Stored data entries:
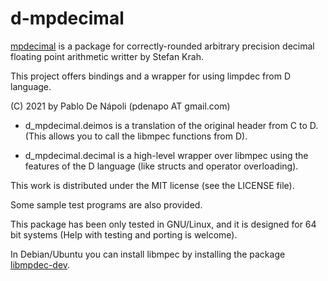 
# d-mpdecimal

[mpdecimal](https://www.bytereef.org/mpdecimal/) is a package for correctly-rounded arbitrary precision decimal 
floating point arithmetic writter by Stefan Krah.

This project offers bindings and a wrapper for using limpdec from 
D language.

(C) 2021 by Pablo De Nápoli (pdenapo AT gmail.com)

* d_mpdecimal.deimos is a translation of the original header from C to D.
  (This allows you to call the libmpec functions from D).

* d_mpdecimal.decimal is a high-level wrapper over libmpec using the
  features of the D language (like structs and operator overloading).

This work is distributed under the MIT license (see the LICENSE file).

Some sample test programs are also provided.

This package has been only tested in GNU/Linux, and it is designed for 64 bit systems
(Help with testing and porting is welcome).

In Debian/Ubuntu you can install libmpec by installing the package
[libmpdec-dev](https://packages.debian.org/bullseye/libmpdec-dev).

Exercise brief. Show all lines in the entries above where the word "language" appears.

Response to the exercise.
D language.
  features of the D language (like structs and operator overloading).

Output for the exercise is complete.